Saturday, June 11, 2011

Focaccia


Some of you will remember the early days of this blog....exclusive Italian cooking, as I attempted to cook my way through an 600+ page Italian cookbook.  (You might think I was doomed from the start!)  Anyway....I hung in there for several months until I decided that I was missing enchiladas and hamburgers.  However, when I want to make something authentically Italian, I still turn to Marcella Hazan's cookbook.  One of my absolute favorite, most requested-by-my-family, turns-out-perfect-every-time recipes in the book is focaccia.  Focaccia is a yeasted Italian flat bread, full to the brim with the flavors of olive oil and salt.  It is absolutely delicious all by itself, but in the past I have topped it with caramelized onions and fresh thyme.  Next time I make it, I'm planning on "stuffing" it, with onions and spicy sausage.  Yummmm.....

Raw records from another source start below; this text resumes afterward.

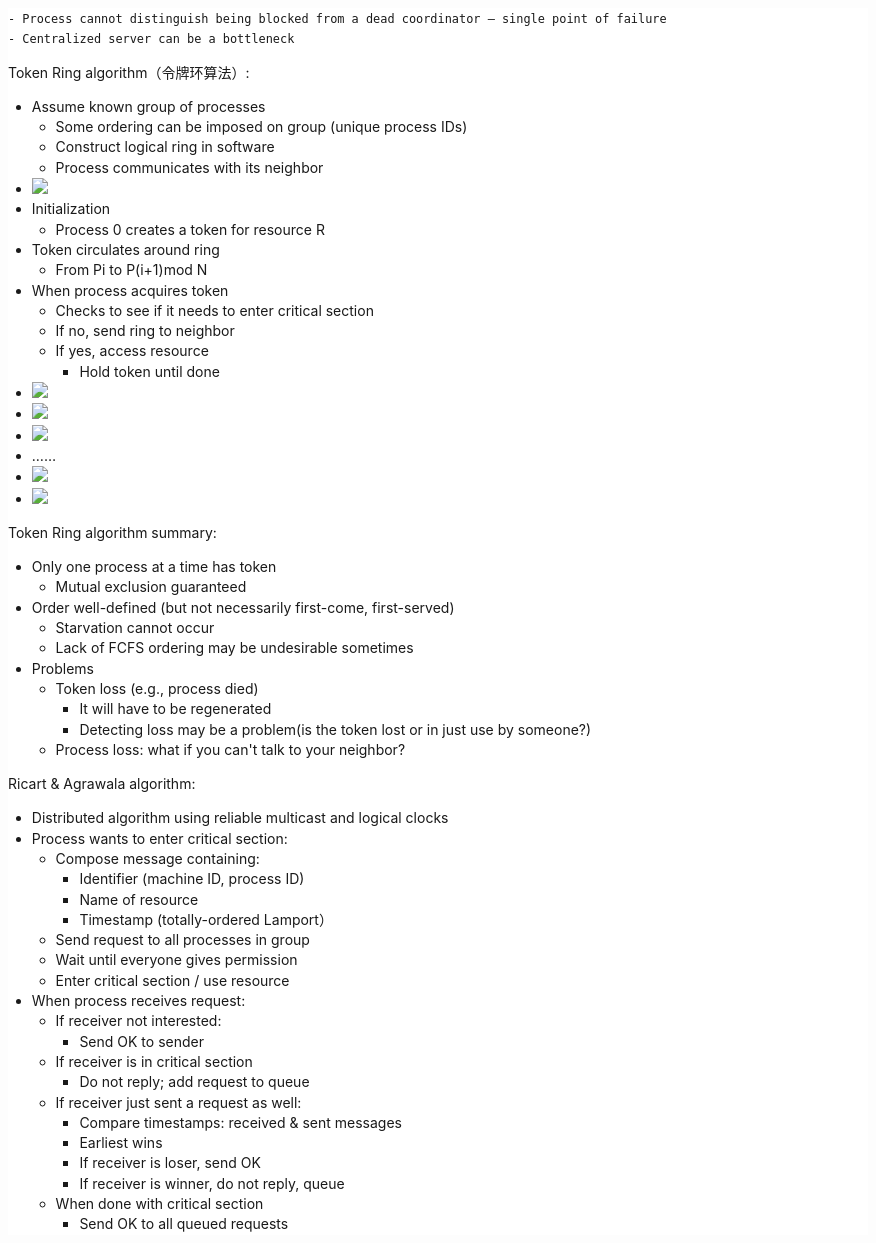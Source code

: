     - Process cannot distinguish being blocked from a dead coordinator – single point of failure
    - Centralized server can be a bottleneck

Token Ring algorithm（令牌环算法）:
- Assume known group of processes
    - Some ordering can be imposed on group (unique process IDs)
    - Construct logical ring in software
    - Process communicates with its neighbor
- ![](https://raw.githubusercontent.com/QizhengZou/Image_hosting_rep/main/20211210151837.png)
- Initialization
    - Process 0 creates a token for resource R
- Token circulates around ring
    - From Pi to P(i+1)mod N
- When process acquires token
    - Checks to see if it needs to enter critical section
    - If no, send ring to neighbor
    - If yes, access resource
        - Hold token until done
- ![](https://raw.githubusercontent.com/QizhengZou/Image_hosting_rep/main/20211210151948.png)
- ![](https://raw.githubusercontent.com/QizhengZou/Image_hosting_rep/main/20211210152022.png)
- ![](https://raw.githubusercontent.com/QizhengZou/Image_hosting_rep/main/20211210152053.png)
- ……
- ![](https://raw.githubusercontent.com/QizhengZou/Image_hosting_rep/main/20211210152140.png)
- ![](https://raw.githubusercontent.com/QizhengZou/Image_hosting_rep/main/20211210152022.png)

Token Ring algorithm summary:
- Only one process at a time has token
    - Mutual exclusion guaranteed
- Order well-defined (but not necessarily first-come, first-served)
    - Starvation cannot occur
    - Lack of FCFS ordering may be undesirable sometimes
- Problems
    - Token loss (e.g., process died)
        - It will have to be regenerated
        - Detecting loss may be a problem(is the token lost or in just use by someone?)
    - Process loss: what if you can't talk to your neighbor?

Ricart & Agrawala algorithm:
- Distributed algorithm using reliable multicast and logical clocks
- Process wants to enter critical section:
    - Compose message containing:
        - Identifier (machine ID, process ID)
        - Name of resource
        - Timestamp (totally-ordered Lamport）
    - Send request to all processes in group
    - Wait until everyone gives permission
    - Enter critical section / use resource
- When process receives request:
    - If receiver not interested:
        - Send OK to sender
    - If receiver is in critical section
        - Do not reply; add request to queue
    - If receiver just sent a request as well:
        - Compare timestamps: received & sent messages
        - Earliest wins
        - If receiver is loser, send OK
        - If receiver is winner, do not reply, queue
    - When done with critical section
        - Send OK to all  queued  requests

(This does take a bit of time to make, but I promise you it is well-worth the time!  That fresh-baked, yeasty aroma is heavenly!)


Focaccia
Source:  Essentials of Classic Italian Cooking, by Marcella Hazan

2 tsp. active dry yeast (I always use instant yeast)
2 cups lukewarm water, 110-115 degrees, divided
6 1/2 cups flour, divided
2 tbl. olive oil
1 tbl. kosher salt
a mixture of 1/4 cup olive oil and 2 tbl. water; 1 tsp. kosher salt (for the topping)

Directions:
(I do all the work of this bread in my Kitchenaid stand mixer).

Dissolve the yeast by stirring it into 1/2 cup of the lukewarm water; let it stand about 10 minutes until slightly foamy.

Combine the yeast water and 1 cup of the flour in a bowl, using the dough hook, mixing it thoroughly.  Add the 2 tbl. of olive oil, 1 tbl. of salt, 3/4 cup of lukewarm water, and 2 3/4 cup of the remaining flour.  Mix thoroughly until dough feels soft and compact, no longer sticky.  Add the remaining 2 3/4 cup flour and 3/4 cup water and mix thoroughly.  If dough seems too wet, add a slight amount of flour; if it seems too dry and crumbly, add a slight amount of water, just enough to help it come together.  (The specific humidity of your kitchen will affect this).  Continue using the dough hook to knead the dough for 10 minutes on the lowest speed.  Dough should then be smooth and supple.  Remove from bowl and shape it gently into a round shape.

Spray a large bowl lightly with cooking spray or spread it with olive oil.  Transfer the dough to the bowl, rolling the dough lightly in the oil.  Cover with a damp cloth and place in a warm, draft-free spot to rise, approximately for 1 1/2 hours.  (I use my oven for this; preheat to 170 degrees, then off the heat and place the bowl in the oven).

After the time has elapsed, punch down the dough and spread it out on a round baking stone or a rectangular baking sheet.  Cover the entire stone or pan with the dough to a depth of 1/4-inch.  Cover with a damp towel, and let rise for 45 minutes.

Preheat oven to 450 degrees.

After the second rise is done, dimple the top of the dough with your fingertips, making small, shallow wells.  Beat the mixture of olive oil, water, and salt until it is emulsified and not separating.  Quickly, using a soft pastry brush, spread it over the dimpled dough all the way to the edges.  (The oil will pool in the wells).  Sprinkle additional kosher salt over the oiled dough.

Place stone or pan on the middle rack of the preheated oven.  Check after 15 minutes.  Rotate stone or pan if necessary.  Continue baking an additional 7-8 minutes.  Remove and transfer to a cooling rack.

Serve focaccia warm or at room temperature; best if served the same day.  Cut into strips or wedges using a sharp knife or pizza cutter.  Reheat any leftovers in a 400-degree oven for 10-12 minutes the following day.